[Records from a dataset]
Start of Block

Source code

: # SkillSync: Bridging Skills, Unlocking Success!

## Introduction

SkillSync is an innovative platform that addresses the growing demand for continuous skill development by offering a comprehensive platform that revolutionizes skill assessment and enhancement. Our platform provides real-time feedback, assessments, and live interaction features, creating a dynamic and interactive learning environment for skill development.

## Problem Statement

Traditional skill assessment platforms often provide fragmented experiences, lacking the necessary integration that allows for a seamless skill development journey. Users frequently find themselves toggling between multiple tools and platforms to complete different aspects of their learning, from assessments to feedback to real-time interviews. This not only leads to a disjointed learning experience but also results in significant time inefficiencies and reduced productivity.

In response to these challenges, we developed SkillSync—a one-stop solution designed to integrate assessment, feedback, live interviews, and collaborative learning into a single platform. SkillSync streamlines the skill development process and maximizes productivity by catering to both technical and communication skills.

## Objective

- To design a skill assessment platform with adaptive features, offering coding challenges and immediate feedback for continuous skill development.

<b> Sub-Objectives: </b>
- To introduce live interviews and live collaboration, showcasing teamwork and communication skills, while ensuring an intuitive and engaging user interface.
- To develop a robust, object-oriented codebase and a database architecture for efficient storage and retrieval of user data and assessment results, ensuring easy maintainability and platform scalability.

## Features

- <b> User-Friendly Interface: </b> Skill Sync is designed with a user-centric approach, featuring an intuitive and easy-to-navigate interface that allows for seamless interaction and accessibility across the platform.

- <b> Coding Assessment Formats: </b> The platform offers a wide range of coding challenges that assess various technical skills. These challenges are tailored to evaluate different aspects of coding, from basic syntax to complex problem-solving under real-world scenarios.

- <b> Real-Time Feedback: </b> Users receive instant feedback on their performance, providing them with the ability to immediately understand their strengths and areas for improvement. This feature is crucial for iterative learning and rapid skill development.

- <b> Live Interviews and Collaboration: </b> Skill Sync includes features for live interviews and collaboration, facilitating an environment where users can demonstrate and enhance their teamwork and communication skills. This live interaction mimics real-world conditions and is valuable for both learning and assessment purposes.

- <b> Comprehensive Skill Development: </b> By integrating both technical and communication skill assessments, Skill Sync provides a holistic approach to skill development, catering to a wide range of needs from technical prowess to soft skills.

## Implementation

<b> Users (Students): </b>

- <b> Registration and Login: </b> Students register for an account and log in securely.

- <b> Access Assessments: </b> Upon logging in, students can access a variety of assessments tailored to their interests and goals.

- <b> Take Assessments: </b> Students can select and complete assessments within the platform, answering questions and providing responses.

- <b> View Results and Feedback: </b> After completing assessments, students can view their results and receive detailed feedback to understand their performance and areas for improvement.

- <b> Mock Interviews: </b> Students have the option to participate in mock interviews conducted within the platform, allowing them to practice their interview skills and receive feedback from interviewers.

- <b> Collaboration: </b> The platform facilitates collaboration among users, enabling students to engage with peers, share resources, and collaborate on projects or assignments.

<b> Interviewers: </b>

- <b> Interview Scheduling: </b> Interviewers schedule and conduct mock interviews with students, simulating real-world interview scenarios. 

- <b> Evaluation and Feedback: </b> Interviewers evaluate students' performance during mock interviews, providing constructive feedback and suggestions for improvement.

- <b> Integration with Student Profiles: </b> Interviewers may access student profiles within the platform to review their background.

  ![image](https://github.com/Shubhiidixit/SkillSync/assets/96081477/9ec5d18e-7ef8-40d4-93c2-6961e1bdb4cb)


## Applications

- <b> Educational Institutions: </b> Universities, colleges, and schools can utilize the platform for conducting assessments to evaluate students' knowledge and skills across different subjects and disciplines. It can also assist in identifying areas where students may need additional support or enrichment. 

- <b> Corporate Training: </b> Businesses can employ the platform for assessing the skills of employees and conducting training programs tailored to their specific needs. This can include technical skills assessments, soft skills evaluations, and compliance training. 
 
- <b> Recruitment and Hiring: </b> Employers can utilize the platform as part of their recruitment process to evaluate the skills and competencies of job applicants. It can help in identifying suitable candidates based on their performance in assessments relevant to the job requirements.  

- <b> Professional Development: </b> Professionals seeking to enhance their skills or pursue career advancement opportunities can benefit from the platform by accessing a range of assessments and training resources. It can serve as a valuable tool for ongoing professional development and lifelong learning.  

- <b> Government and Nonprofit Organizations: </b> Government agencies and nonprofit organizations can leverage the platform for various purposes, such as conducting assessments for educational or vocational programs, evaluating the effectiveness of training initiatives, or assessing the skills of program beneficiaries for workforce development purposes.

End of Block
Start of Block

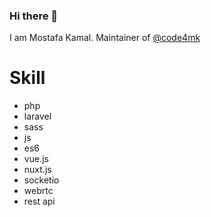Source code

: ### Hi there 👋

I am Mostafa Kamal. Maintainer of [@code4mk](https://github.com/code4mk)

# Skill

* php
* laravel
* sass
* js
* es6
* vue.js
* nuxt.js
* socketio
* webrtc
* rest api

End of Block
Start of Block

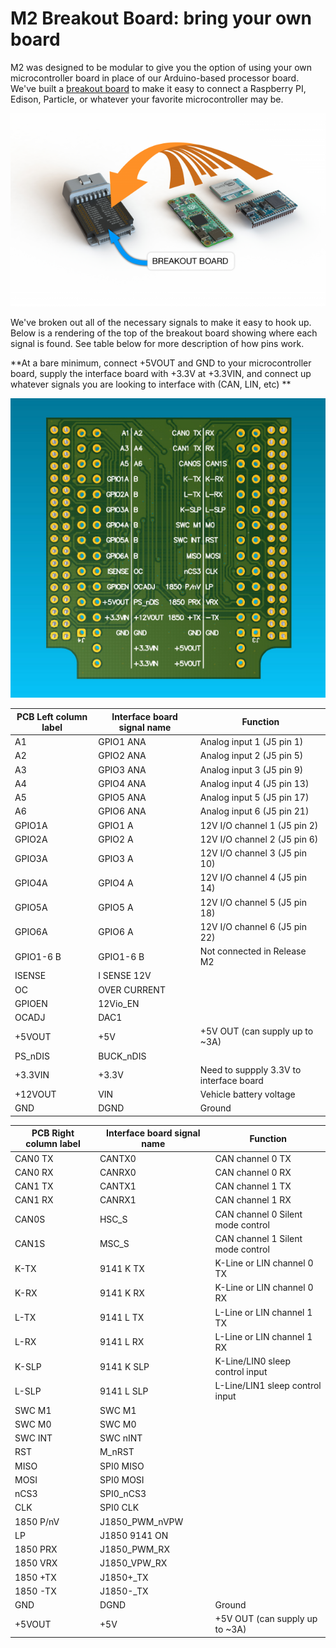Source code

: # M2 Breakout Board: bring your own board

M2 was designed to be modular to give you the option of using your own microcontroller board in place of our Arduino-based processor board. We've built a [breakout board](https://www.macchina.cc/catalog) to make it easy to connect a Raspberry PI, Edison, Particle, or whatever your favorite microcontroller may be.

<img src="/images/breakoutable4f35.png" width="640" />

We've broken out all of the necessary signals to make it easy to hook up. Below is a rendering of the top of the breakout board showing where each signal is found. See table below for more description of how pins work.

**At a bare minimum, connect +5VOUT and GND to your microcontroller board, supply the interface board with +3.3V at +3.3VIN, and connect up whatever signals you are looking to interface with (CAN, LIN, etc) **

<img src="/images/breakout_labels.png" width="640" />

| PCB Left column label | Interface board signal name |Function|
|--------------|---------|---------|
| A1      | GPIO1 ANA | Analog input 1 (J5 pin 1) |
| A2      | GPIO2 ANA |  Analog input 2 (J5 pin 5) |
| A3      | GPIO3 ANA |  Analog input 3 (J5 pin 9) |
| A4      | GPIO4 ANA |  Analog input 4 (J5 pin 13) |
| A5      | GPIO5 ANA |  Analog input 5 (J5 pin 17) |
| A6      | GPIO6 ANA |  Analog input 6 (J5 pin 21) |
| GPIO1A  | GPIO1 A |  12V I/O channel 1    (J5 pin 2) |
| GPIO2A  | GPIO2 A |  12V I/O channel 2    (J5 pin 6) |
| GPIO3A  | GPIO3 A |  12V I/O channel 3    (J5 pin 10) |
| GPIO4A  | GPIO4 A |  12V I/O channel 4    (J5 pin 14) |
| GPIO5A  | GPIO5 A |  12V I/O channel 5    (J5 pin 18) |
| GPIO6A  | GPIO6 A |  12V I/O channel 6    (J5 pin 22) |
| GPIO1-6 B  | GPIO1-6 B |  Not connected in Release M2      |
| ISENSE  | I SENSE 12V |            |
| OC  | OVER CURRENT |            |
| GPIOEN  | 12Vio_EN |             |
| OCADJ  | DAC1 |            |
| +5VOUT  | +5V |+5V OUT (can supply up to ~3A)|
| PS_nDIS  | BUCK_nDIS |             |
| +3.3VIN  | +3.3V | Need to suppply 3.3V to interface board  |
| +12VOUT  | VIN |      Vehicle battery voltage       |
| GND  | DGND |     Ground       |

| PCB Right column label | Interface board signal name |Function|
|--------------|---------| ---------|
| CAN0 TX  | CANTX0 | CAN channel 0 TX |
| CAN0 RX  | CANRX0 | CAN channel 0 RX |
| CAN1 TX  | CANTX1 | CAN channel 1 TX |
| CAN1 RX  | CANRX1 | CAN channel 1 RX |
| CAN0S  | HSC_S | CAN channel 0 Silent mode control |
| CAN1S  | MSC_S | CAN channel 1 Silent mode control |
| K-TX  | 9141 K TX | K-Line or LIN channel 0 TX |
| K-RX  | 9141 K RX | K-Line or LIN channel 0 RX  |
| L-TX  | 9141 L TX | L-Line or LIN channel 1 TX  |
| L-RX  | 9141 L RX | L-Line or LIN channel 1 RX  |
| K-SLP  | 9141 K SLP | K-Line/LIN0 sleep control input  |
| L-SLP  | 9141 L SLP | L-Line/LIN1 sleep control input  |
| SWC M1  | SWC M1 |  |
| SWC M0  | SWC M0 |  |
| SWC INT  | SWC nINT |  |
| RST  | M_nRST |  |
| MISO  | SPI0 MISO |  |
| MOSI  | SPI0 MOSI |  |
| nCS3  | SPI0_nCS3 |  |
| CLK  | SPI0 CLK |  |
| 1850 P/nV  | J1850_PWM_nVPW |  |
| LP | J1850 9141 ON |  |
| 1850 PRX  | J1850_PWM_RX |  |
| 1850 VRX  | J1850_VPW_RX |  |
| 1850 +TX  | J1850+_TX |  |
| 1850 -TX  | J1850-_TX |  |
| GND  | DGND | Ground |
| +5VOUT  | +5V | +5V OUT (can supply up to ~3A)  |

End of Block

### ASSIGNMENT
Of the lines above, retype only those from the line containing "We've broken out" through the line containing "up to ~3A)|", including both, exactly.

### SOLUTION TO THIS TASK
We've broken out all of the necessary signals to make it easy to hook up. Below is a rendering of the top of the breakout board showing where each signal is found. See table below for more description of how pins work.

**At a bare minimum, connect +5VOUT and GND to your microcontroller board, supply the interface board with +3.3V at +3.3VIN, and connect up whatever signals you are looking to interface with (CAN, LIN, etc) **

<img src="/images/breakout_labels.png" width="640" />

| PCB Left column label | Interface board signal name |Function|
|--------------|---------|---------|
| A1      | GPIO1 ANA | Analog input 1 (J5 pin 1) |
| A2      | GPIO2 ANA |  Analog input 2 (J5 pin 5) |
| A3      | GPIO3 ANA |  Analog input 3 (J5 pin 9) |
| A4      | GPIO4 ANA |  Analog input 4 (J5 pin 13) |
| A5      | GPIO5 ANA |  Analog input 5 (J5 pin 17) |
| A6      | GPIO6 ANA |  Analog input 6 (J5 pin 21) |
| GPIO1A  | GPIO1 A |  12V I/O channel 1    (J5 pin 2) |
| GPIO2A  | GPIO2 A |  12V I/O channel 2    (J5 pin 6) |
| GPIO3A  | GPIO3 A |  12V I/O channel 3    (J5 pin 10) |
| GPIO4A  | GPIO4 A |  12V I/O channel 4    (J5 pin 14) |
| GPIO5A  | GPIO5 A |  12V I/O channel 5    (J5 pin 18) |
| GPIO6A  | GPIO6 A |  12V I/O channel 6    (J5 pin 22) |
| GPIO1-6 B  | GPIO1-6 B |  Not connected in Release M2      |
| ISENSE  | I SENSE 12V |            |
| OC  | OVER CURRENT |            |
| GPIOEN  | 12Vio_EN |             |
| OCADJ  | DAC1 |            |
| +5VOUT  | +5V |+5V OUT (can supply up to ~3A)|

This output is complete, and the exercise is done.